Ansia e stress? Combattili con il bricolage


Secondo l’Organizzazione Mondiale della Sanità, entro il 2020 l’ansia sarà la seconda patologia più diffusa al mondo e sono già più di due milioni gli italiani che soffrono di disturbi legati a stati di ansia. Oltre alle cure mediche, ci sono varie attività che rappresentano una forma di vera e propria ‘terapia dell’ozio’ che contribuiscono a ridurre l’impatto di queste malattie. Lo psicologo Sergio Ortiz definisce tale approccio terapeutico come un modo per “migliorare la percezione della qualità della vita attraverso l’uso consapevole del proprio tempo libero”. Il tempo libero e l’ozio portano benessere, relax e permettono di vivere pienamente il qui e ora.

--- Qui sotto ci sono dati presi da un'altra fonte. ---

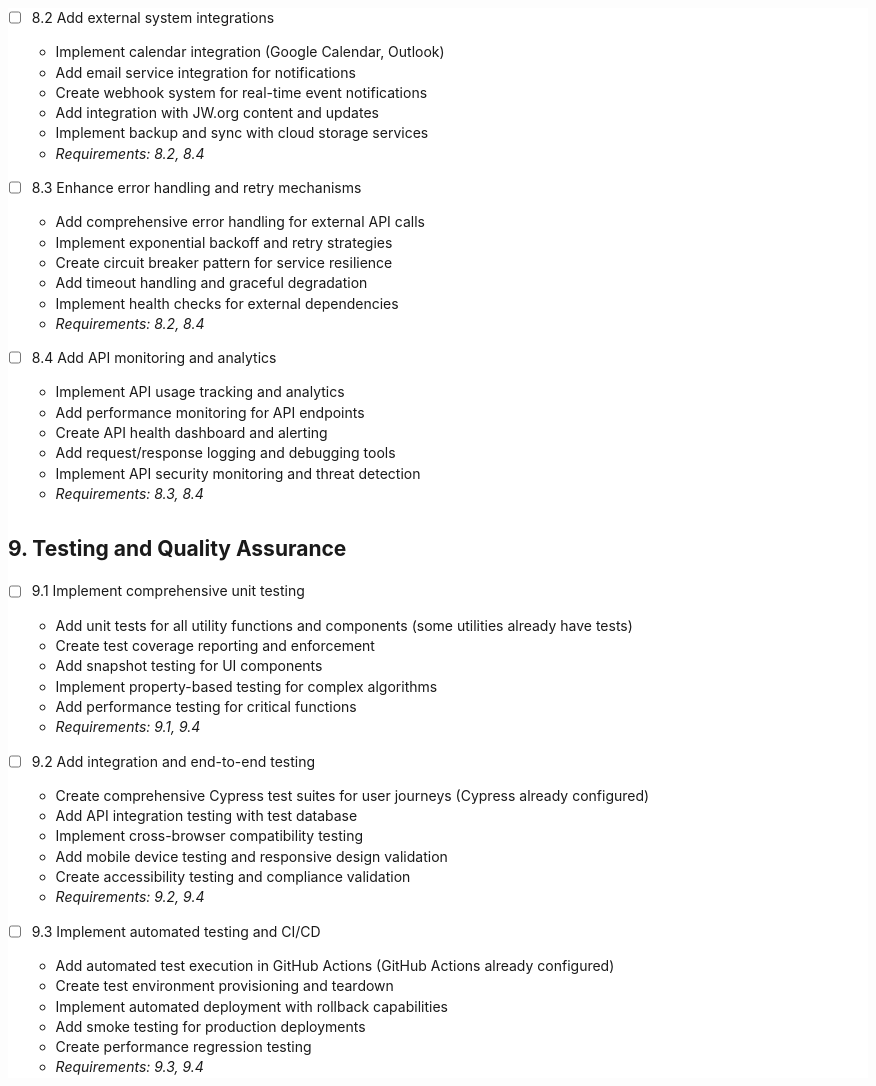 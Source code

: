 - [ ] 8.2 Add external system integrations
  - Implement calendar integration (Google Calendar, Outlook)
  - Add email service integration for notifications
  - Create webhook system for real-time event notifications
  - Add integration with JW.org content and updates
  - Implement backup and sync with cloud storage services
  - _Requirements: 8.2, 8.4_

- [ ] 8.3 Enhance error handling and retry mechanisms
  - Add comprehensive error handling for external API calls
  - Implement exponential backoff and retry strategies
  - Create circuit breaker pattern for service resilience
  - Add timeout handling and graceful degradation
  - Implement health checks for external dependencies
  - _Requirements: 8.2, 8.4_

- [ ] 8.4 Add API monitoring and analytics
  - Implement API usage tracking and analytics
  - Add performance monitoring for API endpoints
  - Create API health dashboard and alerting
  - Add request/response logging and debugging tools
  - Implement API security monitoring and threat detection
  - _Requirements: 8.3, 8.4_

## 9. Testing and Quality Assurance

- [ ] 9.1 Implement comprehensive unit testing
  - Add unit tests for all utility functions and components (some utilities
    already have tests)
  - Create test coverage reporting and enforcement
  - Add snapshot testing for UI components
  - Implement property-based testing for complex algorithms
  - Add performance testing for critical functions
  - _Requirements: 9.1, 9.4_

- [ ] 9.2 Add integration and end-to-end testing
  - Create comprehensive Cypress test suites for user journeys (Cypress already
    configured)
  - Add API integration testing with test database
  - Implement cross-browser compatibility testing
  - Add mobile device testing and responsive design validation
  - Create accessibility testing and compliance validation
  - _Requirements: 9.2, 9.4_

- [ ] 9.3 Implement automated testing and CI/CD
  - Add automated test execution in GitHub Actions (GitHub Actions already
    configured)
  - Create test environment provisioning and teardown
  - Implement automated deployment with rollback capabilities
  - Add smoke testing for production deployments
  - Create performance regression testing
  - _Requirements: 9.3, 9.4_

Il fai da te: una vera e propria attività terapeutica

Il fai da te è un chiaro esempio di attività benefica e curativa da praticare nel proprio tempo libero, poiché contribuisce positivamente allo stato di salute fisica e mentale. Secondo lo psicologo, infatti, «dedicarsi a un’attività che non solo ci rilassa ma ci piace anche, ci consente di rivolgere l’attenzione a qualcosa che noi stessi abbiamo deciso di fare. E già questa scelta ci dà ‘potere’ e soddisfazione. Se poi questa coinvolge l’uso delle mani – come nel caso del fai da te – possiamo affermare che si tratta di una forma terapeutica perché, mettendo in gioco tutti i nostri sensi, ci sentiamo più coinvolti a livello emotivo e personale».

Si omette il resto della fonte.